KR900002448B1 - Multi-color light-emitting discharge lamp - Google Patents

Abstract

The tube in which color can be varied includes an outer tube (11) coated with a fluorescent material, an inner tube (12) inserted into the outer tube and coated with a different fluorescent material, a first electrode (15) depositing on one end of the outer tube, a second electrode (16) composed of transparant conductive thin film which encloses the outer tube acting as a common electrode, a third electrode (17) depositing on one end of the inner tube (12), and getters (16,18) absorbing the noxious gas or inpurities generated in the tubes.
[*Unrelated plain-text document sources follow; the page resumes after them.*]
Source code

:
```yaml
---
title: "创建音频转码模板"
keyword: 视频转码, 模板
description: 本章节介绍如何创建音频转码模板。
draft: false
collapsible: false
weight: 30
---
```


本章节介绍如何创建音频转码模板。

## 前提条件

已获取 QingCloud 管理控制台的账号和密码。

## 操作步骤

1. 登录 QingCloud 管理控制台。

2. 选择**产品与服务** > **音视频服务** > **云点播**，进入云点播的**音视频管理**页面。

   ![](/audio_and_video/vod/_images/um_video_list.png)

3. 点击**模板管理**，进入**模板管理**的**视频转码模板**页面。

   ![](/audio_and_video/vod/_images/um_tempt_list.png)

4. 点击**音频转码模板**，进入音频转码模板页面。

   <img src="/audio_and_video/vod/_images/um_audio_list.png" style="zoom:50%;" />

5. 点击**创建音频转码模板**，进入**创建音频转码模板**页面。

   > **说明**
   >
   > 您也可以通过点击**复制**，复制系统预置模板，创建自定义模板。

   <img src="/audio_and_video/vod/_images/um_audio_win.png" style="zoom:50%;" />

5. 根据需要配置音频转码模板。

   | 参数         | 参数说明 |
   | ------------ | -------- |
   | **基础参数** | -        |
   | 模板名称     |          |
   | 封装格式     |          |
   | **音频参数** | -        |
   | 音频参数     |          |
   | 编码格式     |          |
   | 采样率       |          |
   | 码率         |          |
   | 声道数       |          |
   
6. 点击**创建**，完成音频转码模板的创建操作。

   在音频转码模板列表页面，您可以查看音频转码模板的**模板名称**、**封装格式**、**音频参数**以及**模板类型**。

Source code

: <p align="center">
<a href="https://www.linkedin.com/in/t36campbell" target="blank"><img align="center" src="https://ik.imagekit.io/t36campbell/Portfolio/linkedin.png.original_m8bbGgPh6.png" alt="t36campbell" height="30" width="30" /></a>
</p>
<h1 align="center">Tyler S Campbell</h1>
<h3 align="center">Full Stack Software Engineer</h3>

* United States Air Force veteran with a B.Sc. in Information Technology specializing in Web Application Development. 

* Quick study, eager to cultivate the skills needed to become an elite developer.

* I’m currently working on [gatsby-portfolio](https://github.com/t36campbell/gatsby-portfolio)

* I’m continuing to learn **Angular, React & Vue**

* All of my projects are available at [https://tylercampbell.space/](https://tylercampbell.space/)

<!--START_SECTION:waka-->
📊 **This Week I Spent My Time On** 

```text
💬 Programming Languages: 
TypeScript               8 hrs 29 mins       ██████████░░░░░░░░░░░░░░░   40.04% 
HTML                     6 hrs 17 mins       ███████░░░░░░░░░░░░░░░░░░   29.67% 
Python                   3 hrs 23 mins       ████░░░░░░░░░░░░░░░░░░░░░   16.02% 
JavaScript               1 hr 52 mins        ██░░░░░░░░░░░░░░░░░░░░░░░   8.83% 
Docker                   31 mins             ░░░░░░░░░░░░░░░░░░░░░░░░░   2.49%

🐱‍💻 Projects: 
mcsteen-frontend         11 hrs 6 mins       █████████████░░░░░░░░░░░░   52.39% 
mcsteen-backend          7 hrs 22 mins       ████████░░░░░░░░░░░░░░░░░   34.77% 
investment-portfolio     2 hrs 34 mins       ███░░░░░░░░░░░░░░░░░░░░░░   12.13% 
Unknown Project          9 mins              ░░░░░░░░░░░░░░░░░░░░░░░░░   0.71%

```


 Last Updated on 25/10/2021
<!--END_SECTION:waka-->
The color is selected by applying the voltage to the first or the third electrode.

Description

Light-emitting glow lamp

1 is a weak cross-sectional view of a light emitting lamp according to a first embodiment of the present invention.

2 is a schematic diagram showing the relationship between the power source and the bi-luminescent light of FIG.
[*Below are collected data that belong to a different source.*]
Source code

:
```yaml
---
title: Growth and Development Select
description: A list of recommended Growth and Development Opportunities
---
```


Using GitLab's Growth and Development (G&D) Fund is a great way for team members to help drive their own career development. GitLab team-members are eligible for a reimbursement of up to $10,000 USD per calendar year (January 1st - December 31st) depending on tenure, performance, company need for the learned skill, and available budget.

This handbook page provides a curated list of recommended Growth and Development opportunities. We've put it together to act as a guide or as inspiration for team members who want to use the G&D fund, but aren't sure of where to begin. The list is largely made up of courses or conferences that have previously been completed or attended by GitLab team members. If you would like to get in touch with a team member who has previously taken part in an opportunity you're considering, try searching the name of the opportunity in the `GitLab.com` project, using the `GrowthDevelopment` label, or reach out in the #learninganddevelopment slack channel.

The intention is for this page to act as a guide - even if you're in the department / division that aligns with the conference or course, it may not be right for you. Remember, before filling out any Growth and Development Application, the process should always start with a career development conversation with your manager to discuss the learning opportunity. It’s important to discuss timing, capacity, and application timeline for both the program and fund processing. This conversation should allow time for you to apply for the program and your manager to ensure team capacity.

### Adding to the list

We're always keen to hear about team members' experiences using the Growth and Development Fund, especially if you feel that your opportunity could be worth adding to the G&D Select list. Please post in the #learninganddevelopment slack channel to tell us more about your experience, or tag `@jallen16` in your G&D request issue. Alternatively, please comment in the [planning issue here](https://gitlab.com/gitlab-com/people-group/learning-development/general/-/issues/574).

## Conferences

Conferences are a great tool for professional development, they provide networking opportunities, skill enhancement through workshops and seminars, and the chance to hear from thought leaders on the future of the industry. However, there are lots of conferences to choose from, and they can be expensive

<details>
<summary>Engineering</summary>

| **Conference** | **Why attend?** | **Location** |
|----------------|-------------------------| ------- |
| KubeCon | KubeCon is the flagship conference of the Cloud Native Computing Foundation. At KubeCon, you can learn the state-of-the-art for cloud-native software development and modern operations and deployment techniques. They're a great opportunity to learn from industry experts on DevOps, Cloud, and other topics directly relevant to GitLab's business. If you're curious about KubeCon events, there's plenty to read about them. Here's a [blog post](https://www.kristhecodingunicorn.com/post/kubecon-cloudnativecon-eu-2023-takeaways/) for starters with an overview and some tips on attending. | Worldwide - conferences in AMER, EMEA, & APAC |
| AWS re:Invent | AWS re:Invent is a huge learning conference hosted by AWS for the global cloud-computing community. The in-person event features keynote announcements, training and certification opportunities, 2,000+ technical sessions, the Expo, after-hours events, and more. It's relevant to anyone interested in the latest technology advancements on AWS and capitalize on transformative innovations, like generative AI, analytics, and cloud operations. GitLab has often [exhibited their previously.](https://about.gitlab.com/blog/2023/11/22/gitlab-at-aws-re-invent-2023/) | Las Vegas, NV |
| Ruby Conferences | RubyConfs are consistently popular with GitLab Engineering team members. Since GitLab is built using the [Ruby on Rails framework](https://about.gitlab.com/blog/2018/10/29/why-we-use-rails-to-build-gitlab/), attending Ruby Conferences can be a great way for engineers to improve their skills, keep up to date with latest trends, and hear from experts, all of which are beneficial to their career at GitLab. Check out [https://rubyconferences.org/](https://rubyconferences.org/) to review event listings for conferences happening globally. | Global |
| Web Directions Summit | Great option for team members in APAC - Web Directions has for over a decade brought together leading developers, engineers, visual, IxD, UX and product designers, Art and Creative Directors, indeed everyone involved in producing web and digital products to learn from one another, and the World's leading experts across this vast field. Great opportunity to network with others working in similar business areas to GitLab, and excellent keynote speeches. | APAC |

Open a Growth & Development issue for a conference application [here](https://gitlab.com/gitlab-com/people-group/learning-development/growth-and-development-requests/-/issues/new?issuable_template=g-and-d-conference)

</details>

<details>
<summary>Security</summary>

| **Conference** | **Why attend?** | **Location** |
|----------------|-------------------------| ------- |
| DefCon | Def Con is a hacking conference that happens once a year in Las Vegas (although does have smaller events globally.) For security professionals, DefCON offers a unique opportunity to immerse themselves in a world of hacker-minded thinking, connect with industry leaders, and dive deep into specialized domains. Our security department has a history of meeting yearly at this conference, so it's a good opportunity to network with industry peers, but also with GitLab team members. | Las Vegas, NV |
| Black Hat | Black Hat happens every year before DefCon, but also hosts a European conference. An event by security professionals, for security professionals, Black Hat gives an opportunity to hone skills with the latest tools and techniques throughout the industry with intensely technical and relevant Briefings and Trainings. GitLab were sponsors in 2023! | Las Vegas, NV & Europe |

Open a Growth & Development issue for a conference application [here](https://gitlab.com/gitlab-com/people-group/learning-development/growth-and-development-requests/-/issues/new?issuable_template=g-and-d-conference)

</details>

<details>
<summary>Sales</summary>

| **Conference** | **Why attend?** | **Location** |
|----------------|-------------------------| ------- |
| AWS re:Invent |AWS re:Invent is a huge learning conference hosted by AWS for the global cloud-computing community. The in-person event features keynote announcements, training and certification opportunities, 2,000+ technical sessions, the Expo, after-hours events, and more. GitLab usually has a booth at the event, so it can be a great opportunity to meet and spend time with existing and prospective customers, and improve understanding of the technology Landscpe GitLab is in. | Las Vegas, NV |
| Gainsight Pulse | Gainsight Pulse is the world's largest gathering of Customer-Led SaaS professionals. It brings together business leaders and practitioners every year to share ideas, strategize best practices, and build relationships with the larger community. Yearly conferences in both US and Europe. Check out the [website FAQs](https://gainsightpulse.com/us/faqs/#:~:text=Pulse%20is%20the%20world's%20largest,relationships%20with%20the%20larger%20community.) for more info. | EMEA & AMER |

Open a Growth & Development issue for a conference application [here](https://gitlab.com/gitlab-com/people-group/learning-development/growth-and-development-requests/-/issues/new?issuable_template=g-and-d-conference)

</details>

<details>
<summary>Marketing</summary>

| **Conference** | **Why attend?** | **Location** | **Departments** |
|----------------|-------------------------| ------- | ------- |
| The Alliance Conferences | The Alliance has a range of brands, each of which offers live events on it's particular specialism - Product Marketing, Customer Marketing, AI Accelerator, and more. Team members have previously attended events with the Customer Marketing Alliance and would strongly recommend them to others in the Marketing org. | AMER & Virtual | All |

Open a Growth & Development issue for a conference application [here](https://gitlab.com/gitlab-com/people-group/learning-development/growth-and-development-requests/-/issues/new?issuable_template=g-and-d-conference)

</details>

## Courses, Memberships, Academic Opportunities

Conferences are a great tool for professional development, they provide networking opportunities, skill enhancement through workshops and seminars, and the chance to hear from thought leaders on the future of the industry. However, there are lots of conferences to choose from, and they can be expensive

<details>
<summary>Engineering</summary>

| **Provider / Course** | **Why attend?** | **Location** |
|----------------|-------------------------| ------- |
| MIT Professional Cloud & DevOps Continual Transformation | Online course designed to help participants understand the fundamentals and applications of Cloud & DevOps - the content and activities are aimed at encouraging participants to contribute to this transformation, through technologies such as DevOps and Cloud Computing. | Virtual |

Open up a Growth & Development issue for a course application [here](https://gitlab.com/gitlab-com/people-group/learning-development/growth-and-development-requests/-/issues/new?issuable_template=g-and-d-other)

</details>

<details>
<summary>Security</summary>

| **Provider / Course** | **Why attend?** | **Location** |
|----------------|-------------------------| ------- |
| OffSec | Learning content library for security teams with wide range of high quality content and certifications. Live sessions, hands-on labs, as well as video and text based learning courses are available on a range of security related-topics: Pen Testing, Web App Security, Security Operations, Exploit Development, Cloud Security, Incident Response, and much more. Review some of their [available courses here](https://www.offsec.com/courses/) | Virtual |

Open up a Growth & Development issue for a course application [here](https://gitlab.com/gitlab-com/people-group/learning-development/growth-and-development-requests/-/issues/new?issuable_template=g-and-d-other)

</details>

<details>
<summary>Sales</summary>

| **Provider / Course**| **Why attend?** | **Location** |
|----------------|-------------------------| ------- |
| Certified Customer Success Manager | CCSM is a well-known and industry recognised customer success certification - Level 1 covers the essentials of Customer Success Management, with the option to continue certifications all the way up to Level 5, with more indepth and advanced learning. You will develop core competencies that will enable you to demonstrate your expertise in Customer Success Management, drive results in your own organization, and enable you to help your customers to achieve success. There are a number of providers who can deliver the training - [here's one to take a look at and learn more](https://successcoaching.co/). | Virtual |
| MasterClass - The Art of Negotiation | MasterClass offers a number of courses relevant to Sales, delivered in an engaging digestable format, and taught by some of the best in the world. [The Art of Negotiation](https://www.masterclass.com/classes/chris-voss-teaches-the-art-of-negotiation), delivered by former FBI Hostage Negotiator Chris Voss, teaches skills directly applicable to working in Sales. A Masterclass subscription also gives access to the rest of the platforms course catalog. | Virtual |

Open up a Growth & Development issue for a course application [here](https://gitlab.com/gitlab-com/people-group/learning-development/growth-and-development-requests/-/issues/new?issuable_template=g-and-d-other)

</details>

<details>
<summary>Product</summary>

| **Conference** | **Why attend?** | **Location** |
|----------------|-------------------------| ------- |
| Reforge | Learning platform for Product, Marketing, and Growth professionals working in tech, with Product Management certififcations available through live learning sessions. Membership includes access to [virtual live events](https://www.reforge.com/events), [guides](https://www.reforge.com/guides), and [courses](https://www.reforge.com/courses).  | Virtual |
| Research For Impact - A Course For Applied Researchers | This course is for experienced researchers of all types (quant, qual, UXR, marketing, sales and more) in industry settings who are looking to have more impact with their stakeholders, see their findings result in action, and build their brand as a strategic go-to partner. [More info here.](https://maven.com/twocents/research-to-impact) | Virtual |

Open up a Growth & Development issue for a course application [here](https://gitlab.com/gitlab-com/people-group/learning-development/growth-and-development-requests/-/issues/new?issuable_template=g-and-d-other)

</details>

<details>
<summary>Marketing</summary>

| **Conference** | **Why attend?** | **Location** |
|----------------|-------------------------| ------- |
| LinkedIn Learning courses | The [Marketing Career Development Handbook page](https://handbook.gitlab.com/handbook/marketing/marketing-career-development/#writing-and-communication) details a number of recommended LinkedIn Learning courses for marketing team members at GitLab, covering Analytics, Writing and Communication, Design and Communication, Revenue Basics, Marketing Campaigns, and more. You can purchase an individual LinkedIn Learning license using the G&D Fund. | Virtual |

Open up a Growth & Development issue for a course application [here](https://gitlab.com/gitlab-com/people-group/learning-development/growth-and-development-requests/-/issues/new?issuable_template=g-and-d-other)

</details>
3 is a schematic cross-sectional view of a light emitting discharge lamp in accordance with a second embodiment of the present invention.

4 is a schematic diagram showing the relationship with the power source of the bi-color discharge lamp of FIG.

5 to 7 are schematic explanatory diagrams showing practical application examples of the color emission discharge lamp according to the first embodiment.

8A, 8B, and 9 are schematic explanatory diagrams showing practical applications of the light emitting discharge lamp according to the second embodiment.

BACKGROUND OF THE INVENTION 1. Field of the Invention The present invention relates to a luminescent discharge lamp capable of sequentially changing the discharge luminescent color in order to produce luminescent signals such as letters, numbers, and symbols.

In general, an inert gas is enclosed in a glass tube, and one electrode is provided in the glass tube, and the other electrode is a transparent conductive thin film formed on the outer circumferential surface of the glass tube. A light emitting discharge lamp coated with a fluorescent film corresponding to the color of light emitted when the light is applied has been used. One of the lamps described above is disclosed, for example, in Japanese Patent Laid-Open No. 58-111251.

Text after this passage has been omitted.